Fraude au faux conseiller bancaire : pas de négligence grave de la victime de « spoofing »

Pour la Cour de cassation, au regard des circonstances dans lesquelles l’escroquerie a eu lieu, aucune négligence grave ne peut être imputée au client piégé par un faux conseiller bancaire ayant usurpé le numéro de la banque.

Le titulaire d’un compte bancaire supporte les pertes occasionnées par des opérations de paiement non autorisées par lui, notamment s’il n’a pas satisfait par négligence grave à l’obligation de prendre toute mesure raisonnable pour préserver la sécurité du dispositif de sécurité personnalisé mis à sa disposition (C. mon. fin. art. L 133-19).

Piégé au téléphone par un faux conseiller bancaire lui ayant demandé de supprimer cinq personnes de sa liste de bénéficiaires de virements puis de les y réinscrire en renseignant son code confidentiel, le titulaire d’un compte valide ainsi en réalité des virements frauduleux.

La Cour de cassation juge qu’il résulte des éléments suivants que n’était pas caractérisée sa négligence grave : l’escroc l’avait contacté par téléphone en usurpant l’identité de sa conseillère bancaire, le numéro d’appel qui s’était affiché sur son portable étant celui de cette dernière ; le client avait ainsi cru être en relation avec une salariée de la banque lors du réenregistrement et de la validation des bénéficiaires de virements qu’il connaissait ; il avait cru valider l’opération litigieuse sur son application dont la banque assurait qu’il s’agissait d’une opération sécurisée. Le mode opératoire par l’utilisation du « spoofing » (usurpation du numéro de la banque) avait mis le client en confiance et avait diminué sa vigilance, inférieure, face à un appel téléphonique émanant prétendument de sa banque pour lui faire part du piratage de son compte, à celle d’une personne réceptionnant un courriel, laquelle aurait pu disposer de davantage de temps pour s’apercevoir d’éventuelles anomalies révélatrices de son origine frauduleuse.
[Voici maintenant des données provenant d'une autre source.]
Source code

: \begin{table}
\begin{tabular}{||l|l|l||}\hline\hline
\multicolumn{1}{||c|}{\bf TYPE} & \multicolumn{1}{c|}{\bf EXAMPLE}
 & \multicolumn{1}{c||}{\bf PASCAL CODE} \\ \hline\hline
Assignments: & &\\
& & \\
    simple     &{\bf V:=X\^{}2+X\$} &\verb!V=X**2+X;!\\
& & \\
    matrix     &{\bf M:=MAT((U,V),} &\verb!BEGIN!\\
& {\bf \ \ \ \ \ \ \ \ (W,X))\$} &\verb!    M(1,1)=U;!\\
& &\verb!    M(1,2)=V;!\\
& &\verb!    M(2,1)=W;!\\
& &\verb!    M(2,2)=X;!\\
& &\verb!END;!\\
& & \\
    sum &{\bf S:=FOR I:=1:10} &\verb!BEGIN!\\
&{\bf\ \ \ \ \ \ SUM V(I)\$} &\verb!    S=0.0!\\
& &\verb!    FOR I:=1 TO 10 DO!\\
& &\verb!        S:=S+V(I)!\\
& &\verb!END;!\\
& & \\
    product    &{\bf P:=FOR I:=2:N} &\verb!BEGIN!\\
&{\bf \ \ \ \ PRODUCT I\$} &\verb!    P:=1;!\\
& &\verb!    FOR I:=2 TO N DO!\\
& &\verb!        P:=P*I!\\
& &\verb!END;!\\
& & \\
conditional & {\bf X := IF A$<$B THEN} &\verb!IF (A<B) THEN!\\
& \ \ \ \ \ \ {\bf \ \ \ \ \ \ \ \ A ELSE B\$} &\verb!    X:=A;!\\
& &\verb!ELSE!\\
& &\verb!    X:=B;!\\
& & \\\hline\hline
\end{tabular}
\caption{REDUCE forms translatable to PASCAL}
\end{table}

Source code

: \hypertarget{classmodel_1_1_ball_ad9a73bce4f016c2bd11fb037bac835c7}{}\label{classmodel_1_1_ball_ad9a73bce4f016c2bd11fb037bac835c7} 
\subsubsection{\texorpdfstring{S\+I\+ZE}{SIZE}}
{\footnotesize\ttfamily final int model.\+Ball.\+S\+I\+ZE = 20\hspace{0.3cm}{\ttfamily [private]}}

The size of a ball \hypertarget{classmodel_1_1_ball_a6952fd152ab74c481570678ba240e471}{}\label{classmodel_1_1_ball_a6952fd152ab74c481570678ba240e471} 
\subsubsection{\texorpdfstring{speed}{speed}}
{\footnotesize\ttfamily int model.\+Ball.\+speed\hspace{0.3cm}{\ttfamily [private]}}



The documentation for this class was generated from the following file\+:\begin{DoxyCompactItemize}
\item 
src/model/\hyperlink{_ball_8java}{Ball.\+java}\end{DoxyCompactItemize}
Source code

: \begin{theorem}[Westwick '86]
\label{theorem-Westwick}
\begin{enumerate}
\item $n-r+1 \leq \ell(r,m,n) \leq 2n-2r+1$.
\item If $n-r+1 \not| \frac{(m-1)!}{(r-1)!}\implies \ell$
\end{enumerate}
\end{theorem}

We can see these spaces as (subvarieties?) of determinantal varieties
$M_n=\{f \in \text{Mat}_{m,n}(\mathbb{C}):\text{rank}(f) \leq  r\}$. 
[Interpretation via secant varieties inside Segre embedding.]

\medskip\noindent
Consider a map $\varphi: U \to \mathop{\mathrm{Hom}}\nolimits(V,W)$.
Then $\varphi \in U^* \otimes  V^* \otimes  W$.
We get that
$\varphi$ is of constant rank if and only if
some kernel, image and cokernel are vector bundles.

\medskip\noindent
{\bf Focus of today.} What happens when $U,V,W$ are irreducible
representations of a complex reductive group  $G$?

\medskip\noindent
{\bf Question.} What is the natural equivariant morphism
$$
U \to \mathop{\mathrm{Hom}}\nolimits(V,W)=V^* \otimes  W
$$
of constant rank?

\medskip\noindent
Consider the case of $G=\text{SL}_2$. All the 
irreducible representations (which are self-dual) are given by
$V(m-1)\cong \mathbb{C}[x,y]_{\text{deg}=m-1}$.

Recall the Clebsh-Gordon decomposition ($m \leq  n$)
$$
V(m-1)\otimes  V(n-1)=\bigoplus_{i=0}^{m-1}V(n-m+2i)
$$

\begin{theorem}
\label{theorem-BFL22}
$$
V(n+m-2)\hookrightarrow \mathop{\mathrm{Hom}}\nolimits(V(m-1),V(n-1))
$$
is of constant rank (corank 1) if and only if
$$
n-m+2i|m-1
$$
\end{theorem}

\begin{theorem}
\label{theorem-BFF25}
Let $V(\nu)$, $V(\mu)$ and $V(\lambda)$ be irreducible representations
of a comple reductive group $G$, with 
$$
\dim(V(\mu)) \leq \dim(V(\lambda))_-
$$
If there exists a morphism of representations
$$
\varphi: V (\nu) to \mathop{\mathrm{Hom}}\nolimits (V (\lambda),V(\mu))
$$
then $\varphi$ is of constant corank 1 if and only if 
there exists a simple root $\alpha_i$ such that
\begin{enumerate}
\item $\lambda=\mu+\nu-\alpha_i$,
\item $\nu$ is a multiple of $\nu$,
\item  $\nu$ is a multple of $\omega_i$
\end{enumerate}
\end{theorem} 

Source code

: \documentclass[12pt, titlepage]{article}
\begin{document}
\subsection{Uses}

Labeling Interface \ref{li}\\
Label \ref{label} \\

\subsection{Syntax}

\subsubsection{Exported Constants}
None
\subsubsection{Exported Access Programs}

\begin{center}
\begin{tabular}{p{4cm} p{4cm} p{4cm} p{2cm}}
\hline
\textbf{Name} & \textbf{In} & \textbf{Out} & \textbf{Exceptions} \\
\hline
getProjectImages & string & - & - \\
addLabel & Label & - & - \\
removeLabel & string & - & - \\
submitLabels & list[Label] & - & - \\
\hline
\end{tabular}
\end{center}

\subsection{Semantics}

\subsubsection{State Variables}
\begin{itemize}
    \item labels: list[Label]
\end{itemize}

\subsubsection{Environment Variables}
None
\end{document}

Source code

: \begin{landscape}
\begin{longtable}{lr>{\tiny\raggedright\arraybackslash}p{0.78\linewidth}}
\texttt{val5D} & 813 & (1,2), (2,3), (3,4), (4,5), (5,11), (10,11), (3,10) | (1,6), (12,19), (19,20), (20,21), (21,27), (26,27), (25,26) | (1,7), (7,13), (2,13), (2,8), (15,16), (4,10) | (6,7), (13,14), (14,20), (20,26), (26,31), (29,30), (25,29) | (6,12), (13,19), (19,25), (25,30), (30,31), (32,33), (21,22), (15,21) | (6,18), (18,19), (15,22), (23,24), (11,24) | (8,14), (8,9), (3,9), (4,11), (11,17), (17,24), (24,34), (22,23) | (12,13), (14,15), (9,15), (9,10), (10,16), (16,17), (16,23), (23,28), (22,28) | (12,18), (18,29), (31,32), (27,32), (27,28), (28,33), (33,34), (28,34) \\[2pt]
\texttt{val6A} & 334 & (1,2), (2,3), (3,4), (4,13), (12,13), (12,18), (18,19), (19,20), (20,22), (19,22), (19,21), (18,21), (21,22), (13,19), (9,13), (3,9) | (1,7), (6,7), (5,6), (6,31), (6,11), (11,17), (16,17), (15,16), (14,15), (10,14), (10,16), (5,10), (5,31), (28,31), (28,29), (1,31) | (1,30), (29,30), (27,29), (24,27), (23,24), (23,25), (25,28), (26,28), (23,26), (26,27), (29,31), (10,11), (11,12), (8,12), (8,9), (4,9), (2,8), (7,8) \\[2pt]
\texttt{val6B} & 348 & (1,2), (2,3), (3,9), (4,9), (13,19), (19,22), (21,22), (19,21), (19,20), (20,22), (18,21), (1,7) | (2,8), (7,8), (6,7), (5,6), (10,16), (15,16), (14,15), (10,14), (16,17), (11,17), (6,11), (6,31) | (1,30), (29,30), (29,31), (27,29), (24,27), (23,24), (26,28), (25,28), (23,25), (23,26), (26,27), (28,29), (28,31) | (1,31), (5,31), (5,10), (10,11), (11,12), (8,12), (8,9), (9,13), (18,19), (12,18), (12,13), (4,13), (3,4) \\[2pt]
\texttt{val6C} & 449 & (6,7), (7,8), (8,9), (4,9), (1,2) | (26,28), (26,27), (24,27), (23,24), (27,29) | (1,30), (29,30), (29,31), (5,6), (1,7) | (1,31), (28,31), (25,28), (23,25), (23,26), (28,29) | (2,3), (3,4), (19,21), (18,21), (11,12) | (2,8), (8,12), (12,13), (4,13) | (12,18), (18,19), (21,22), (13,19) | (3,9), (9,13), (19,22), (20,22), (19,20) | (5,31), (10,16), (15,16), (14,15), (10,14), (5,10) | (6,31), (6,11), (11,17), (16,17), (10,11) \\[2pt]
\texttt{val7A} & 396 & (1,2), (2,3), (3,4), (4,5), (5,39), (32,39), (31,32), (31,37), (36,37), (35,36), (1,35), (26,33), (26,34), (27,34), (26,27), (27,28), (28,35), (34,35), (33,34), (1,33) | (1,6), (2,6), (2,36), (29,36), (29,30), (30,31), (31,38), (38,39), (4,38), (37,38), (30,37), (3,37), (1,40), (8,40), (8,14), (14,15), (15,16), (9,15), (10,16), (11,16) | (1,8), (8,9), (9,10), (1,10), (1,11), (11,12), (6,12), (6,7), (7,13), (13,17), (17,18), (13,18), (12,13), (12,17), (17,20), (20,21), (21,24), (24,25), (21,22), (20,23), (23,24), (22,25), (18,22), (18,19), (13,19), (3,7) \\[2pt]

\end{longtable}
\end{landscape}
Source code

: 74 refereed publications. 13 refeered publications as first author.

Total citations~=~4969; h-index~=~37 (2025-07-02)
Par suite, la banque devait être condamnée à rembourser son client.

A noter :

Les opérations de paiement (en l’espèce, des virements frauduleux) effectuées par les faux conseillers bancaires constituent des opérations de paiement non autorisées que la banque doit donc rembourser au client dès lors qu’elle a été informée de la fraude (C. mon. fin. art. L 133-18). Pour s’opposer à un tel remboursement, les banques invoquent fréquemment la négligence grave de leur client dans la conservation des données de sécurité personnalisées, ce qui lui permet de laisser à la charge de ce client toutes les pertes occasionnées (art. L 133-19 précité). Après avoir rappelé qu’il appartient à la banque de prouver cette négligence grave, la décision commentée donne pour la première fois des indications sur la manière dont elle doit être appréciée dans le contexte de « spoofing » téléphonique (c’est-à-dire dans un cas d’usurpation du numéro de téléphone de la banque).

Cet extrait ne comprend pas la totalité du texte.